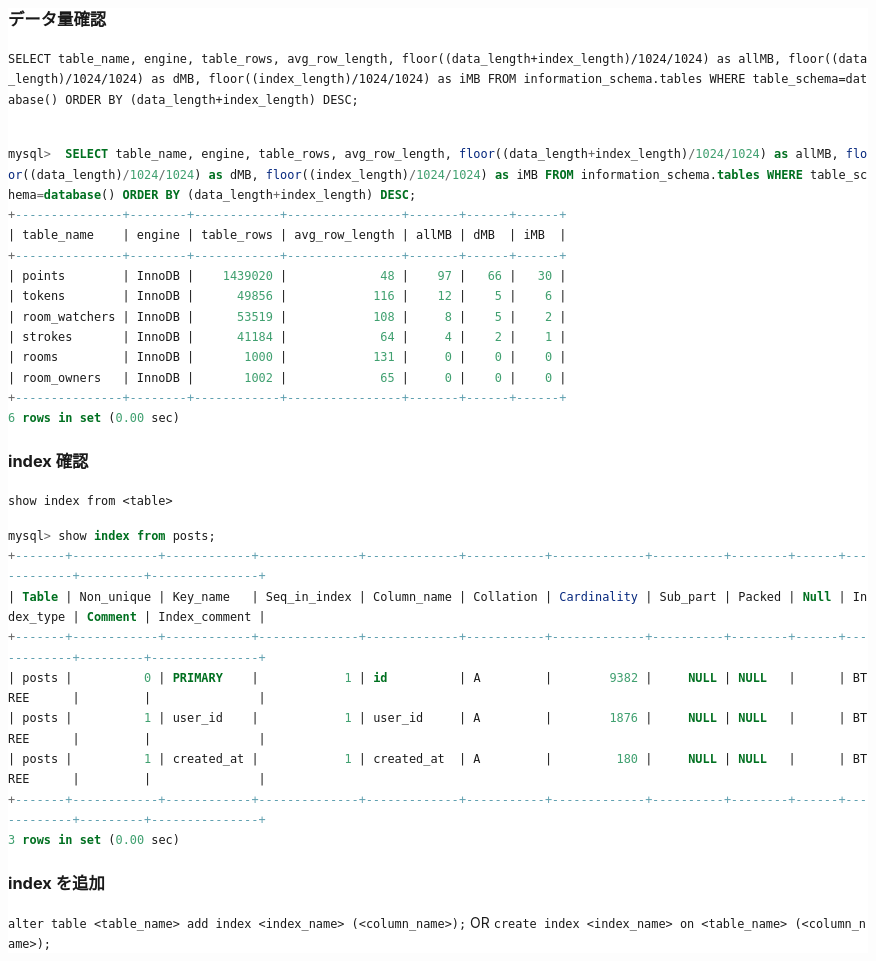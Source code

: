 ### データ量確認
```
SELECT table_name, engine, table_rows, avg_row_length, floor((data_length+index_length)/1024/1024) as allMB, floor((data_length)/1024/1024) as dMB, floor((index_length)/1024/1024) as iMB FROM information_schema.tables WHERE table_schema=database() ORDER BY (data_length+index_length) DESC;
```

```sql

mysql>  SELECT table_name, engine, table_rows, avg_row_length, floor((data_length+index_length)/1024/1024) as allMB, floor((data_length)/1024/1024) as dMB, floor((index_length)/1024/1024) as iMB FROM information_schema.tables WHERE table_schema=database() ORDER BY (data_length+index_length) DESC;
+---------------+--------+------------+----------------+-------+------+------+
| table_name    | engine | table_rows | avg_row_length | allMB | dMB  | iMB  |
+---------------+--------+------------+----------------+-------+------+------+
| points        | InnoDB |    1439020 |             48 |    97 |   66 |   30 |
| tokens        | InnoDB |      49856 |            116 |    12 |    5 |    6 |
| room_watchers | InnoDB |      53519 |            108 |     8 |    5 |    2 |
| strokes       | InnoDB |      41184 |             64 |     4 |    2 |    1 |
| rooms         | InnoDB |       1000 |            131 |     0 |    0 |    0 |
| room_owners   | InnoDB |       1002 |             65 |     0 |    0 |    0 |
+---------------+--------+------------+----------------+-------+------+------+
6 rows in set (0.00 sec)
```

### index 確認

`show index from <table>`

```sql
mysql> show index from posts;
+-------+------------+------------+--------------+-------------+-----------+-------------+----------+--------+------+------------+---------+---------------+
| Table | Non_unique | Key_name   | Seq_in_index | Column_name | Collation | Cardinality | Sub_part | Packed | Null | Index_type | Comment | Index_comment |
+-------+------------+------------+--------------+-------------+-----------+-------------+----------+--------+------+------------+---------+---------------+
| posts |          0 | PRIMARY    |            1 | id          | A         |        9382 |     NULL | NULL   |      | BTREE      |         |               |
| posts |          1 | user_id    |            1 | user_id     | A         |        1876 |     NULL | NULL   |      | BTREE      |         |               |
| posts |          1 | created_at |            1 | created_at  | A         |         180 |     NULL | NULL   |      | BTREE      |         |               |
+-------+------------+------------+--------------+-------------+-----------+-------------+----------+--------+------+------------+---------+---------------+
3 rows in set (0.00 sec)

```



### index を追加

`alter table <table_name> add index <index_name> (<column_name>);`
OR `create index <index_name> on <table_name> (<column_name>);`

++++++++++

Directions for this task = Each line in the data that holds the string "show" needs to be copied.

Solution =
`show index from <table>`
mysql> show index from posts;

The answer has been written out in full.